In recent years the situation of migrant workers and members of their families has become one of the most significant human rights matters in the world. In consequence, the Commission considers it urgent that OAS member states introduce domestic legislation to promote respect for and safeguard the basic rights of migrant workers and members of their families, in compliance with relevant international standards. For its part the Commission makes annual progress reports focusing on certain aspects of the situation facing migrant workers in the Americas. It was decided that this was the best way to approach the question as it would be impossible for the Special Rapporteurship on Migrant Workers to present a unified report on a complex subject so vast in scope. Moreover, the rapporteurship has scant resources at is disposal.


In Chapter VI of this year’s report various aspects of migration are examined from a human rights perspective. These include the economic impact of migration on both receiving and supplier countries, the smuggling and trafficking of migrants, and discrimination, racism and xenophobia against migrant workers. The jurisprudence laid down by the organs of the inter-American system for the protection of human rights is also examined. The report ends with conclusions and recommendations. The Commission hopes that this progress report from the Special Rapporteurship on Migrant Workers will contribute to the discussion on migration and to raising public awareness of this far-reaching phenomenon. We also hope that the report will contribute to underscoring the duty that states have to respect and safeguard the human rights of migrant workers and members of their families.



The Inter-American System as a Partner in Extending the Rule of law


          Our region has experienced major progress in human rights.  There are regular elections, and freer and more open societies. A diversity of organizations and civil groups participate in domestic and international life, strengthening both democracy and human rights in the process. But we still face serious problems, as this year’s report shows. Some institutions are not yet mature, such as is the case with the judiciary in many countries. Law enforcement bodies are poorly trained and have not known how to appropriately combine respect for human rights and the needs of public security. Certain groups must still be considered vulnerable, including women, indigenous peoples, communities descended from Africans, children and the handicapped. They have not yet achieved the de facto equality needed for free and full development, and in some countries are not even given equal treatment under the law. Our region is home to the greatest economic and social inequality in the world. Recognition of cultural, social and economic rights is nothing more than a distant dream for vast sectors of our societies.

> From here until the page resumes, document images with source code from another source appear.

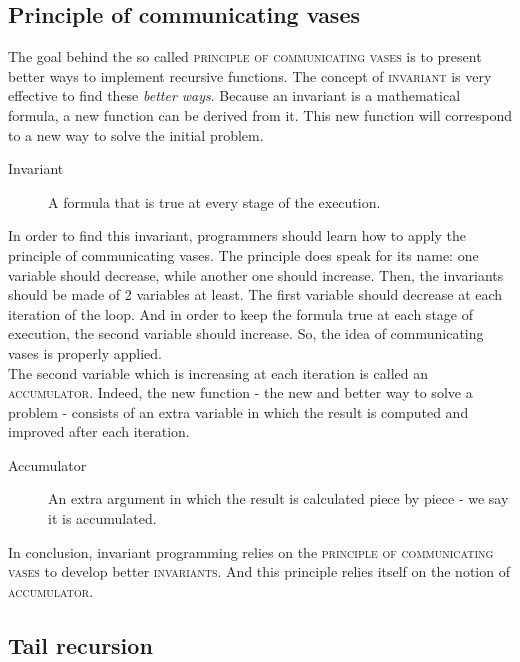 \documentclass[11pt,a4paper,twoside,openright]{report}
\begin{document}
\subsection{Principle of communicating vases}

The goal behind the so called \textsc{principle of communicating vases} is to 
present better ways to implement recursive functions. The concept of 
\textsc{invariant} is very effective to find these \textit{better ways}. 
Because an invariant is a mathematical formula, a new function can be derived 
from it. This new function will correspond to a new way to solve the initial 
problem.

\begin{description}
 \item[Invariant] A formula that is true at every stage of the execution.
\end{description}

In order to find this invariant, programmers should learn how to apply the 
principle of communicating vases. The principle does speak for its name: one 
variable should decrease, while another one should increase. Then, the 
invariants should be made of 2 variables at least. The first variable should 
decrease at each iteration of the loop. And in order to keep the formula true 
at 
each stage of execution, the second variable should increase. So, the idea of 
communicating vases is properly applied.\\

The second variable which is increasing at each iteration is called an 
\textsc{accumulator}. Indeed, the new function - the new and better way to 
solve 
a problem - consists of an extra variable in which the result is computed and 
improved after each iteration.

\begin{description}
 \item[Accumulator] An extra argument in which the result is calculated piece 
by piece - we say it is accumulated. 
\end{description}

In conclusion, invariant programming relies on the \textsc{principle of 
communicating vases} to develop better \textsc{invariants}. And this principle 
relies itself on the notion of \textsc{accumulator}.

\subsection{Tail recursion}
\end{document}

          Although elections are help regularly in our region, institutional debility still afflicts many of our democracies. Attempted coups and attacks on the constitutional order are not yet a thing of the past. Fortunately, one thing has changed: the OAS now collectively rejects coups. Resolution 1080 and the Inter-American Democratic Charter are clear proof that coups d’etat are no longer acceptable on a regional level.


          To meet the challenges posed by these serious problems, our countries have created, along with other instruments, the inter-American system for the protection of human rights, composed of a set of norms and two specialized agencies charged with overseeing compliance with them, the IACHR and the Inter-American Court of Human Rights. Within this system, the political bodies of the OAS represent a collective guarantee that the decisions of these two bodies will meet with compliance. The states, who are the creators of the system, voluntarily contract the obligation to meet all commitments, and they act both individually and collectively as guarantors.


          The inter-American system has prominent functions, as can be seen in the annual report. First of all, it metes out justice in individual cases. This reinforces the rule of law, especially for victims and members of their families that feel that their problems were ignored and left unresolved at home. Secondly, the system plays a role as an “early warning signal.” Through the inter-American system, the region as a whole is kept informed of serious human rights violations occurring anywhere. The Organization can take measures to assure that a country or countries do not start sliding down the slippery slope of dismantling the rule of law. Third, the regional system broadens the scope of protection of human rights and democracy by strengthening domestic norms and institutions. In this way, stronger safeguards on human dignity are created. Democracy can always be improved and is always being constructed. With this in mind, one can say that the system opens up possibilities within countries and contributes to the growth of democracy by articulating regional positions on questions such as due process, states of emergency, equality before the law and non-discrimination, protection of human dignity and freedom of expression.


The inter-American system has various instruments at its disposal, all of which are reflected in the annual report. First we can point to on-site visits, used to evaluate the general state of human rights, to check on the specific situation in regard to certain rights and to promote human rights in the broadest sense. On-site visits usually lead to a comprehensive report on the human rights situation in a country. This report and the recommendations it contains serve as the basis for monitoring and periodic “follow-up studies” that are made public after intense and fertile dialogue with the government. Another tool used is the system of individual cases, which are now processed in accordance with new regulations that provide for greater legal safeguards and transparency, as well as more expeditious handling. After examining an individual case, the Inter-American Commission on Human Rights hands down a decision. In cases of incompliance with a decision, the case can be taken to the Inter-American Court or directly to the “court” of public opinion. Lastly, we have the special rapporteurships, created to highlight and examine specific human rights problems affecting vulnerable groups. After much study and dialogue, the Rapporteur may recommend a declaration or a draft convention.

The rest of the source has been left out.